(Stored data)
== Segment start ==
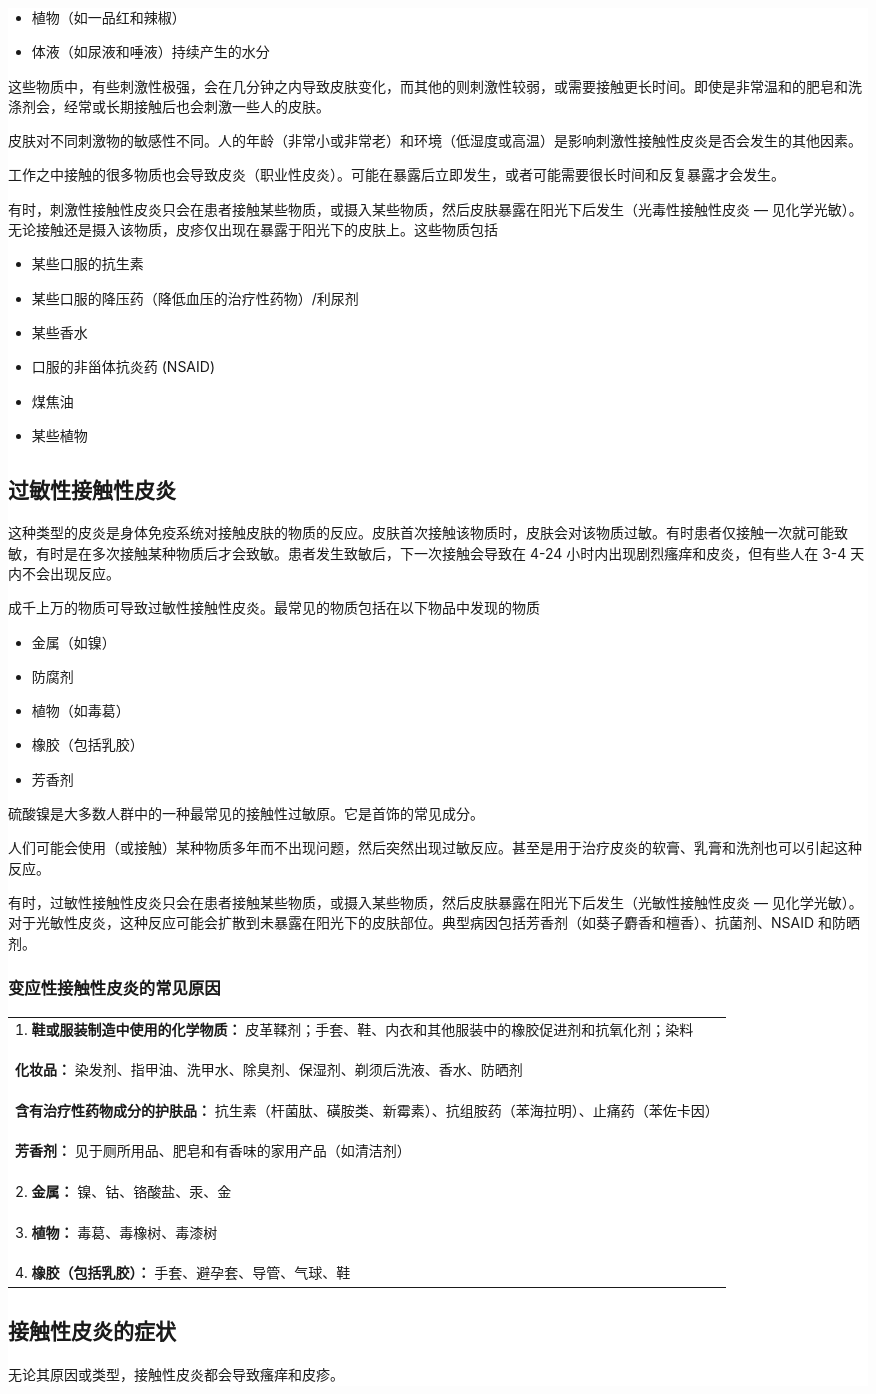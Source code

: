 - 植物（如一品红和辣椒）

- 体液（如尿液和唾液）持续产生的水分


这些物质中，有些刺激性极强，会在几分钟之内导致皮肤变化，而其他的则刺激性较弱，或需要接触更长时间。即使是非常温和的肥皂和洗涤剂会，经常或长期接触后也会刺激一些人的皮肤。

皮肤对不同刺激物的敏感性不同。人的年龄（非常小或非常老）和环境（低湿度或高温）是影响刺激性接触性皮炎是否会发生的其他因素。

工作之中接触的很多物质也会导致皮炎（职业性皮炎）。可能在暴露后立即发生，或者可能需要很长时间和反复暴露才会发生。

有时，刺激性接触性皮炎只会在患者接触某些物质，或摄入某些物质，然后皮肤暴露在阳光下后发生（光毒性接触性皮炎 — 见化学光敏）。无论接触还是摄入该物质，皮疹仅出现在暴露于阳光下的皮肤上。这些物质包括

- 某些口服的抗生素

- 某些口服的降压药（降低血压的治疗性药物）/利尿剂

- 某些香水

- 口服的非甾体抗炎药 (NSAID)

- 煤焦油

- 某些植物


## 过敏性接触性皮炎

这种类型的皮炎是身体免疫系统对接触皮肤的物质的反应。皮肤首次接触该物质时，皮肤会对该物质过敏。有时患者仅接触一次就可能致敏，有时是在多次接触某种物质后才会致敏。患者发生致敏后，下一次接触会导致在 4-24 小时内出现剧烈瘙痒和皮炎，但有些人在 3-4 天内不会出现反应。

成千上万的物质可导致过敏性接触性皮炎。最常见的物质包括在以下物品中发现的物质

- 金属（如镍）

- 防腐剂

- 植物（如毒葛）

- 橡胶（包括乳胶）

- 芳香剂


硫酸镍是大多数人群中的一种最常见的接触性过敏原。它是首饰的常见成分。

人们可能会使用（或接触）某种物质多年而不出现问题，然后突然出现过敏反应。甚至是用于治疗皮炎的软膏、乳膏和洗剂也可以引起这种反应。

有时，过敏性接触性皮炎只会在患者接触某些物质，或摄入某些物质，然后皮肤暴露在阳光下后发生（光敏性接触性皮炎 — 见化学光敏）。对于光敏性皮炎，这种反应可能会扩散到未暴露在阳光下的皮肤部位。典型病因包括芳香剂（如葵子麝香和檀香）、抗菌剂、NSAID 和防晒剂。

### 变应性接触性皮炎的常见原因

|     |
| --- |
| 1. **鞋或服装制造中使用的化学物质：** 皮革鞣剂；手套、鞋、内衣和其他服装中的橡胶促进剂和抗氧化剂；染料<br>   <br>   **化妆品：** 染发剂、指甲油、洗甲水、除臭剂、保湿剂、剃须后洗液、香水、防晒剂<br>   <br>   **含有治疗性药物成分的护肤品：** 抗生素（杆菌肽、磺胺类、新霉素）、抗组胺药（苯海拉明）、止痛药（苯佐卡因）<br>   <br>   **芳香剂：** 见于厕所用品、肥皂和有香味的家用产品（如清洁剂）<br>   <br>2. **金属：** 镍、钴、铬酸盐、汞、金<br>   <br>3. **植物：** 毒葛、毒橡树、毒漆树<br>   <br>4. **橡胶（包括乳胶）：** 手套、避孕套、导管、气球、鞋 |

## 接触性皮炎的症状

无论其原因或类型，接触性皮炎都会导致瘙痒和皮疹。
== Segment end ==
== Segment start ==
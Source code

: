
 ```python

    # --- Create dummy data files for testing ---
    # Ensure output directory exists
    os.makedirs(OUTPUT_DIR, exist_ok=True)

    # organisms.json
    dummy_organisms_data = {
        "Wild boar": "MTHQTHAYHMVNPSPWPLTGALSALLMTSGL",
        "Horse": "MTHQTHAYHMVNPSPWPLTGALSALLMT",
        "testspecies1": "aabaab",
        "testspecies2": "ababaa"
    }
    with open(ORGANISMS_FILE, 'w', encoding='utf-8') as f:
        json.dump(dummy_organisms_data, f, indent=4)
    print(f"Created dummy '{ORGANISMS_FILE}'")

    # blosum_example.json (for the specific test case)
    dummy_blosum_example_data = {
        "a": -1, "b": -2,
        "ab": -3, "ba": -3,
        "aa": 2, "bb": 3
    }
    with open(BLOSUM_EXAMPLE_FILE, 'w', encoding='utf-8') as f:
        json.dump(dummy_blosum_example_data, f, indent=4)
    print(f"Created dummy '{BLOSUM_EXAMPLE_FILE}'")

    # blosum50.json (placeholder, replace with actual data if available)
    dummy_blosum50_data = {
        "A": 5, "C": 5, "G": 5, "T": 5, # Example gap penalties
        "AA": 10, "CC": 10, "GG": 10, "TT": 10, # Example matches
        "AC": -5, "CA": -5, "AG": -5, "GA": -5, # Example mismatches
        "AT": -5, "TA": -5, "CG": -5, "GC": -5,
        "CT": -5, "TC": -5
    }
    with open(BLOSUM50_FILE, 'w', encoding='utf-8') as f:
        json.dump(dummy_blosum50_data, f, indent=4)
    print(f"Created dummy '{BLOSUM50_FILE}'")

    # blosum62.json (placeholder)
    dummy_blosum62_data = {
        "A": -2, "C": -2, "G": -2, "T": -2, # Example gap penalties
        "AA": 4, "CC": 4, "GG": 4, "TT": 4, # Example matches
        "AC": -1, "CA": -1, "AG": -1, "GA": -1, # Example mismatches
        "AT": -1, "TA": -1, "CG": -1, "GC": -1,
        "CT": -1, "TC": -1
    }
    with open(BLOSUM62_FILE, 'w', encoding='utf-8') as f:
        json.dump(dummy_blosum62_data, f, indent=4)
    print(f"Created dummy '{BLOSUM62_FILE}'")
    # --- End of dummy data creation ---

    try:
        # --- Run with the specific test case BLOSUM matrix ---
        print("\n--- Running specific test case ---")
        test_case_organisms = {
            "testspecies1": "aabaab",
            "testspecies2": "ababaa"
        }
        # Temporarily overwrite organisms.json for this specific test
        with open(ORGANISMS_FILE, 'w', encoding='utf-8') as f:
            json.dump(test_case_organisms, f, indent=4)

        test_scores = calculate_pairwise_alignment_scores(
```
== Segment end ==
#### Exercise brief
The answer must be every line of the records that contains the word "包括乳胶".

#### Solution for this problem
- 橡胶（包括乳胶）
| 1. **鞋或服装制造中使用的化学物质：** 皮革鞣剂；手套、鞋、内衣和其他服装中的橡胶促进剂和抗氧化剂；染料<br>   <br>   **化妆品：** 染发剂、指甲油、洗甲水、除臭剂、保湿剂、剃须后洗液、香水、防晒剂<br>   <br>   **含有治疗性药物成分的护肤品：** 抗生素（杆菌肽、磺胺类、新霉素）、抗组胺药（苯海拉明）、止痛药（苯佐卡因）<br>   <br>   **芳香剂：** 见于厕所用品、肥皂和有香味的家用产品（如清洁剂）<br>   <br>2. **金属：** 镍、钴、铬酸盐、汞、金<br>   <br>3. **植物：** 毒葛、毒橡树、毒漆树<br>   <br>4. **橡胶（包括乳胶）：** 手套、避孕套、导管、气球、鞋 |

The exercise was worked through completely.